第10章 第九章 七面鳥の呪いですか?いいえ、七面の祝福ですよ
「あのー、すみません。いい加減移動しませんか。…………せめて雨の当たらない場所辺りに」
彼岸花の提案に、鶴丸は彼岸花を見た。
「…………………………いや。俺は、先にやるこ、とが………」
鶴丸の言葉が途切れ途切れになっていく。
「?」
彼岸花が鶴丸の肩を叩こうとした、まさに瞬間、鶴丸の瞳に影がさした。
刀に手をかける鶴丸。
彼岸花は反射的に後ろへと下がり、鶴丸の動きを見る。
しかし鶴丸は、彼岸花が避けたことを見ていたにも関わらず、その場で刀を振るった。
刀は同然宙を斬る。
その後も、見ていると鶴丸の動きは不安定にして、不審であった。
視線は何処か、虚ろな色を宿し、刀に思考というものが感じられない。
(これも、闇落ちの影響?)
けれど、幾つか妙な点があるのだ。
それは、流そうと思えば流す事は容易い気付き。
しかしそれを、彼岸花は頭のなかでまとめた。
気になる点とは、そう。
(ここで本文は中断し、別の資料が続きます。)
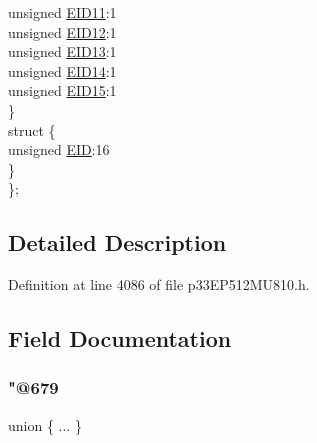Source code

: \begin{DoxyCompactItemize}
\begin{tabbing}
\>\>unsigned \hyperlink{structtag_c1_r_x_f6_e_i_d_b_i_t_s_a710bdb0d602deb021b0be99066008018}{EID11}:1\\
\>\>unsigned \hyperlink{structtag_c1_r_x_f6_e_i_d_b_i_t_s_aa347bb85867bd8d4e0124f7cff8c6472}{EID12}:1\\
\>\>unsigned \hyperlink{structtag_c1_r_x_f6_e_i_d_b_i_t_s_a37d5f3edcbf6ef62f848fd4f3c584f79}{EID13}:1\\
\>\>unsigned \hyperlink{structtag_c1_r_x_f6_e_i_d_b_i_t_s_a7ffc0b0e0d99b8476b6f9a45337c17ab}{EID14}:1\\
\>\>unsigned \hyperlink{structtag_c1_r_x_f6_e_i_d_b_i_t_s_a293cd7dc1746257fa75a60cbd9383cd7}{EID15}:1\\
\>\} \\
\>struct \{\\
\>\>unsigned \hyperlink{structtag_c1_r_x_f6_e_i_d_b_i_t_s_ae80b378c9141f7c03e0b4e55b5f4b54d}{EID}:16\\
\>\} \\
\}; \\

\end{tabbing}\end{DoxyCompactItemize}


\subsection{Detailed Description}


Definition at line 4086 of file p33\+E\+P512\+M\+U810.\+h.



\subsection{Field Documentation}
\mbox{\label{structtag_c1_r_x_f6_e_i_d_b_i_t_s_ad5eb88c193ebd590860c4b2d1db4d724}} 
\subsubsection{\texorpdfstring{"@679}{@679}}
{\footnotesize\ttfamily union \{ ... \} }

\mbox{\label{structtag_c1_r_x_f6_e_i_d_b_i_t_s_ae80b378c9141f7c03e0b4e55b5f4b54d}}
一言で表すのならば、鶴丸の変化についてだ。
先程、屋敷の庭で刀を合わせたときには、確かな剣筋があったし、何より彼自身の思考が感じ取れた。
刀を通しても伝わってくるそれが、今はない。
これでは、まるでーーー操られでもしているようじゃないか。
『鶴丸国永は少し、壊れてしまっているのです』
これは、最初の頃、こんのすけから聞いた台詞。
その言葉の通り、目の前の鶴丸国永は誰が見たって異常だ。
先程までとの差もあって、彼岸花にはますますおかしく見えるのであった。
(ひとまず、こんなところで暴れられたら困る)
過去の世界とはいえ、ここは街中だ。万が一、人にでも見つかれば、ただではすまない。
(まぁ、普通の人間に私達が見えるかどうかは別としてな)
彼岸花は刀を抜いて、突っ込んできた鶴丸を受け止める。
勢いが強く、少し後に押されたが、問題ない。彼岸花は鶴丸に足払いをかけた。
スッ転ぶ鶴丸。受け身も取らずに倒れた彼から、彼岸花は本体を奪い取った。
「!?」
鶴丸の本体を持った瞬間、彼岸花は思わずそれを落としかけた。
(な、なんだこれ)
重い。
凄く重い。
鶴丸の本体は彼岸花の予想よりもずっと重かった。
(……………………あれ?でも、持ってると軽くなる………)
鶴丸の本体に目を落として、彼岸花は目を見張った。